EXERCISE DATA: Begin
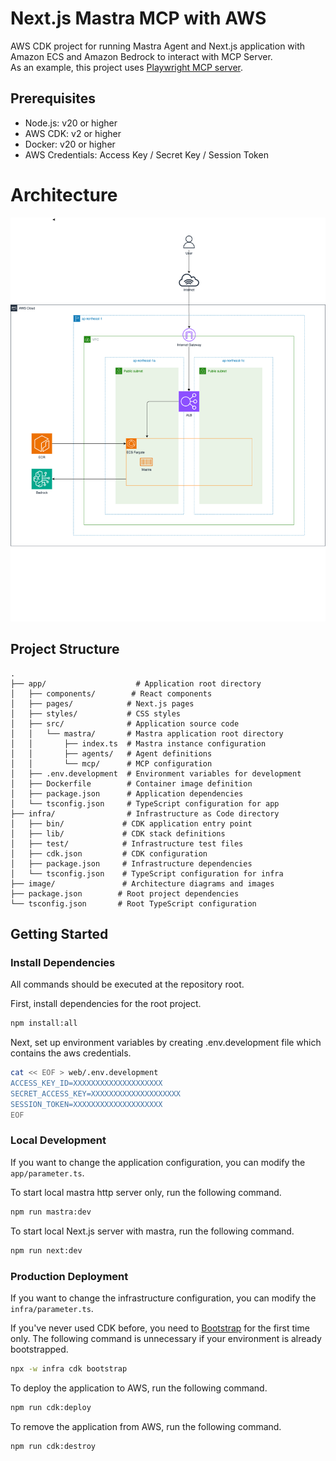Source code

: # Next.js Mastra MCP with AWS

AWS CDK project for running Mastra Agent and Next.js application with Amazon ECS and Amazon Bedrock to interact with MCP Server.  
As an example, this project uses [Playwright MCP server](https://github.com/microsoft/playwright-mcp).

## Prerequisites

- Node.js: v20 or higher
- AWS CDK: v2 or higher
- Docker: v20 or higher
- AWS Credentials: Access Key / Secret Key / Session Token

# Architecture

![Architecture](./image/diagram.drawio.png)

## Project Structure

```
.
├── app/                    # Application root directory
│   ├── components/        # React components
│   ├── pages/            # Next.js pages
│   ├── styles/           # CSS styles
│   ├── src/              # Application source code
│   │   └── mastra/       # Mastra application root directory
│   │       ├── index.ts  # Mastra instance configuration
│   │       ├── agents/   # Agent definitions
│   │       └── mcp/      # MCP configuration
│   ├── .env.development  # Environment variables for development
│   ├── Dockerfile        # Container image definition
│   ├── package.json      # Application dependencies
│   └── tsconfig.json     # TypeScript configuration for app
├── infra/                # Infrastructure as Code directory
│   ├── bin/             # CDK application entry point
│   ├── lib/             # CDK stack definitions
│   ├── test/            # Infrastructure test files
│   ├── cdk.json         # CDK configuration
│   ├── package.json     # Infrastructure dependencies
│   └── tsconfig.json    # TypeScript configuration for infra
├── image/               # Architecture diagrams and images
├── package.json        # Root project dependencies
└── tsconfig.json       # Root TypeScript configuration
```

## Getting Started

### Install Dependencies

All commands should be executed at the repository root.

First, install dependencies for the root project.

```bash
npm install:all
```

Next, set up environment variables by creating .env.development file which contains the aws credentials.

```bash
cat << EOF > web/.env.development
ACCESS_KEY_ID=XXXXXXXXXXXXXXXXXXXX
SECRET_ACCESS_KEY=XXXXXXXXXXXXXXXXXXXX
SESSION_TOKEN=XXXXXXXXXXXXXXXXXXXX
EOF
```

### Local Development

If you want to change the application configuration, you can modify the `app/parameter.ts`.

To start local mastra http server only, run the following command.

```bash
npm run mastra:dev
```

To start local Next.js server with mastra, run the following command.

```bash
npm run next:dev
```

### Production Deployment

If you want to change the infrastructure configuration, you can modify the `infra/parameter.ts`.

If you've never used CDK before, you need to [Bootstrap](https://docs.aws.amazon.com/ja_jp/cdk/v2/guide/bootstrapping.html) for the first time only. The following command is unnecessary if your environment is already bootstrapped.

```bash
npx -w infra cdk bootstrap
```

To deploy the application to AWS, run the following command.

```bash
npm run cdk:deploy
```

To remove the application from AWS, run the following command.

```bash
npm run cdk:destroy
```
EXERCISE DATA: End
▶ **TO DO**:
Output an exact copy of the material, with the pictures removed.

▶ **EXERCISE RESPONSE**:
Source code

: # Next.js Mastra MCP with AWS

AWS CDK project for running Mastra Agent and Next.js application with Amazon ECS and Amazon Bedrock to interact with MCP Server.  
As an example, this project uses [Playwright MCP server](https://github.com/microsoft/playwright-mcp).

## Prerequisites

- Node.js: v20 or higher
- AWS CDK: v2 or higher
- Docker: v20 or higher
- AWS Credentials: Access Key / Secret Key / Session Token

# Architecture

![Architecture](./image/diagram.drawio.png)

## Project Structure

```
.
├── app/                    # Application root directory
│   ├── components/        # React components
│   ├── pages/            # Next.js pages
│   ├── styles/           # CSS styles
│   ├── src/              # Application source code
│   │   └── mastra/       # Mastra application root directory
│   │       ├── index.ts  # Mastra instance configuration
│   │       ├── agents/   # Agent definitions
│   │       └── mcp/      # MCP configuration
│   ├── .env.development  # Environment variables for development
│   ├── Dockerfile        # Container image definition
│   ├── package.json      # Application dependencies
│   └── tsconfig.json     # TypeScript configuration for app
├── infra/                # Infrastructure as Code directory
│   ├── bin/             # CDK application entry point
│   ├── lib/             # CDK stack definitions
│   ├── test/            # Infrastructure test files
│   ├── cdk.json         # CDK configuration
│   ├── package.json     # Infrastructure dependencies
│   └── tsconfig.json    # TypeScript configuration for infra
├── image/               # Architecture diagrams and images
├── package.json        # Root project dependencies
└── tsconfig.json       # Root TypeScript configuration
```

## Getting Started

### Install Dependencies

All commands should be executed at the repository root.

First, install dependencies for the root project.

```bash
npm install:all
```

Next, set up environment variables by creating .env.development file which contains the aws credentials.

```bash
cat << EOF > web/.env.development
ACCESS_KEY_ID=XXXXXXXXXXXXXXXXXXXX
SECRET_ACCESS_KEY=XXXXXXXXXXXXXXXXXXXX
SESSION_TOKEN=XXXXXXXXXXXXXXXXXXXX
EOF
```

### Local Development

If you want to change the application configuration, you can modify the `app/parameter.ts`.

To start local mastra http server only, run the following command.

```bash
npm run mastra:dev
```

To start local Next.js server with mastra, run the following command.

```bash
npm run next:dev
```

### Production Deployment

If you want to change the infrastructure configuration, you can modify the `infra/parameter.ts`.

If you've never used CDK before, you need to [Bootstrap](https://docs.aws.amazon.com/ja_jp/cdk/v2/guide/bootstrapping.html) for the first time only. The following command is unnecessary if your environment is already bootstrapped.

```bash
npx -w infra cdk bootstrap
```

To deploy the application to AWS, run the following command.

```bash
npm run cdk:deploy
```

To remove the application from AWS, run the following command.

```bash
npm run cdk:destroy
```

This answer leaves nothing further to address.